Bethesda has responded to criticism directed at Fallout 4’s visual fidelity by pointing out that creating the best looking game on the market isn’t the studio’s goal.
Speaking with GamesRadar+, Bethesda’s Pete Hines explained that when it came to making the best looking game or the one with the most interactive world, the studio was aiming for the latter, even if it meant Fallout 4 would take a hit in the graphics department.
We push it visually as much as we can, while realising that we are not making a game just for the sake of having it be the best looking game out there,” Hines explained. Hines went on to compare the game to Elder Scrolls V: Skyrim, saying that “it’s not meant to be the most stunning RPG ever. That’s not the stated goal. We want this massive interactive world, where you can talk to people, choose your own path and everything in the world has meaning and is an actual object”.
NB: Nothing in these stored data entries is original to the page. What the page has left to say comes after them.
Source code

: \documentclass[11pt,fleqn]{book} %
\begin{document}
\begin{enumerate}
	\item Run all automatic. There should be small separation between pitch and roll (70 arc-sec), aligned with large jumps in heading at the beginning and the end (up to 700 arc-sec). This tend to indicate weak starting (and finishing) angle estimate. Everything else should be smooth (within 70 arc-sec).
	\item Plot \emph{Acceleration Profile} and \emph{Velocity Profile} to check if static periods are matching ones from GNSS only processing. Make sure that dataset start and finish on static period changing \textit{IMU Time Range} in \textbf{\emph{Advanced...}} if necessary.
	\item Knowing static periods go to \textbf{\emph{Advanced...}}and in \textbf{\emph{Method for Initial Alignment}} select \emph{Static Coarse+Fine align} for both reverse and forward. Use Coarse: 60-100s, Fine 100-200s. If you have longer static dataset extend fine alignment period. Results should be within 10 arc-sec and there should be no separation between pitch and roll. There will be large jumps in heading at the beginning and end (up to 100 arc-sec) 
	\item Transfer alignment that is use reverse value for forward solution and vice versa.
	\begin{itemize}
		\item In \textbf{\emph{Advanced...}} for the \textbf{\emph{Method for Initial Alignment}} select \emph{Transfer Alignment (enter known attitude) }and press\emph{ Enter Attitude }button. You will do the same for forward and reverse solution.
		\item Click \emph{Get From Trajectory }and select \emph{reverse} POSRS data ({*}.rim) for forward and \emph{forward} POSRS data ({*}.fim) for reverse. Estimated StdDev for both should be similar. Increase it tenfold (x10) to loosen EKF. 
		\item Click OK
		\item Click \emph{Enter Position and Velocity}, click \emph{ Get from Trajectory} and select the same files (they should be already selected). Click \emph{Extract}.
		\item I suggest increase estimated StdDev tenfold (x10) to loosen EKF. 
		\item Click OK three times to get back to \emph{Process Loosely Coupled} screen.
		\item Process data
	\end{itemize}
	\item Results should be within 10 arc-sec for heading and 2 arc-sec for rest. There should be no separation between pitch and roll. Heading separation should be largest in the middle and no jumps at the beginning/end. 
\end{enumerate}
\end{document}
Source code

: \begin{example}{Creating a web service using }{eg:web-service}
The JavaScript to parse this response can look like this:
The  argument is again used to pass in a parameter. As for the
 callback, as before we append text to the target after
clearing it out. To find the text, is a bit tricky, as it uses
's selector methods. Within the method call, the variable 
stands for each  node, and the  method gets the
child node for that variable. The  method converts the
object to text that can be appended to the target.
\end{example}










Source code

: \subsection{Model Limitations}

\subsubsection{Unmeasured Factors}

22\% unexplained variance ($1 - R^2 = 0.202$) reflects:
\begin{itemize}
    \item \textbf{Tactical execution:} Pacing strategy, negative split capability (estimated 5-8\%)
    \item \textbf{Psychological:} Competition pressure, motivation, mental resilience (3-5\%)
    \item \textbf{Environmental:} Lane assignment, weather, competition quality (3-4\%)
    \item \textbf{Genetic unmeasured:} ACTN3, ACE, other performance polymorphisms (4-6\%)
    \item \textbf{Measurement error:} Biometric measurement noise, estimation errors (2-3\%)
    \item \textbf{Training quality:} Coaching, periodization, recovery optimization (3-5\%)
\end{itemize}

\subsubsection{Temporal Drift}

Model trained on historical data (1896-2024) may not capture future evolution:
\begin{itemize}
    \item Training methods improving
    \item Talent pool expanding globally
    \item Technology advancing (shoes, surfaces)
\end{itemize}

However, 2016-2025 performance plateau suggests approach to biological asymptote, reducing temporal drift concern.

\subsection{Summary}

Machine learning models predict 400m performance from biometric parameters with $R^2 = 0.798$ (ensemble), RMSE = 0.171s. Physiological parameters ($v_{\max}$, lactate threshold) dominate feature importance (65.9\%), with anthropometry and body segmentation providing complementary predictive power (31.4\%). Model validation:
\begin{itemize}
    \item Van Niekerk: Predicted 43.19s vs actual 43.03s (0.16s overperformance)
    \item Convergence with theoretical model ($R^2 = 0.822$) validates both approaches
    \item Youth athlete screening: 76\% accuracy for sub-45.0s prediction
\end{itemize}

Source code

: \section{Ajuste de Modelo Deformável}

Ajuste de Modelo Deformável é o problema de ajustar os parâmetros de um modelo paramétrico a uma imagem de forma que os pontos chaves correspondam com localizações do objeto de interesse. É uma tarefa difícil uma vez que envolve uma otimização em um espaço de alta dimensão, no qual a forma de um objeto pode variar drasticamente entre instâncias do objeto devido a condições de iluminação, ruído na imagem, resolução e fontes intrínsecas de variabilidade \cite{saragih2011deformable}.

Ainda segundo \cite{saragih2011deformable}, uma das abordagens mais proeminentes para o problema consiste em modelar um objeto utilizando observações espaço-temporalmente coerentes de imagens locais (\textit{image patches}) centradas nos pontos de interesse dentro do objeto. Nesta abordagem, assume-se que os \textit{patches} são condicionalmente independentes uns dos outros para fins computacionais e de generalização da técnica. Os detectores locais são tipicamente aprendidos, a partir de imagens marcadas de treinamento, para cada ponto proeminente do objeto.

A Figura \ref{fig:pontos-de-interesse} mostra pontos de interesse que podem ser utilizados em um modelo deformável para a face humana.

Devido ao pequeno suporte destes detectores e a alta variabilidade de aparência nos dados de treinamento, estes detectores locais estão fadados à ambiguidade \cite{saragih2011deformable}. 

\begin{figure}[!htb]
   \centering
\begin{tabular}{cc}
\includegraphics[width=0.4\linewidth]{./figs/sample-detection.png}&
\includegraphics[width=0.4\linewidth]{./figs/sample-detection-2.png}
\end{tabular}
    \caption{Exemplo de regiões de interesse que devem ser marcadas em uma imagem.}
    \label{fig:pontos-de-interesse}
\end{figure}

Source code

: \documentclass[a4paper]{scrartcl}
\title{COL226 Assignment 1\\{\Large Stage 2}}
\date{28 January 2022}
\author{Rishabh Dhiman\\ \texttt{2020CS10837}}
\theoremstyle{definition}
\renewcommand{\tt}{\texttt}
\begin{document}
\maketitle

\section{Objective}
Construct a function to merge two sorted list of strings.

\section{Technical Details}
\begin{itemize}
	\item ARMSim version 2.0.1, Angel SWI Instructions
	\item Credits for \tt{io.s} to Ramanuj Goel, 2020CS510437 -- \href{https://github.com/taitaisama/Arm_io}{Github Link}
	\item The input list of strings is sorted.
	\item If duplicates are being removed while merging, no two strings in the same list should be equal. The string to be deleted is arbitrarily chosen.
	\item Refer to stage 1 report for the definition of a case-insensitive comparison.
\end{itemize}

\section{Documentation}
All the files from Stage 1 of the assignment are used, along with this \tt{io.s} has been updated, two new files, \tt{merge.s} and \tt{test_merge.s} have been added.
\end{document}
While putting less technical assets into creating a more visually impressive world, Bethesda was able to make everything in Fallout 4 something that players can interact with, pick up, or even blow up with a grenade.
Everything in the world [is] something tangible – you don’t walk into a room and see lots of stuff and it’s all fake. All the items are actual items,” he continued. “You set off a grenade in a room? It’s going to blow shit around and knock it all over the place. You have to spend cycles and stuff tracking where all of that went, and how it’s going to bounce around”.
Fallout 4 is coming to PC, PlayStation 4, and Xbox One on November 10th. When asked if a version of the game would come to last-gen consoles, Bethesda said the PlayStation 3 and Xbox 360 couldn’t keep up with the company’s vision.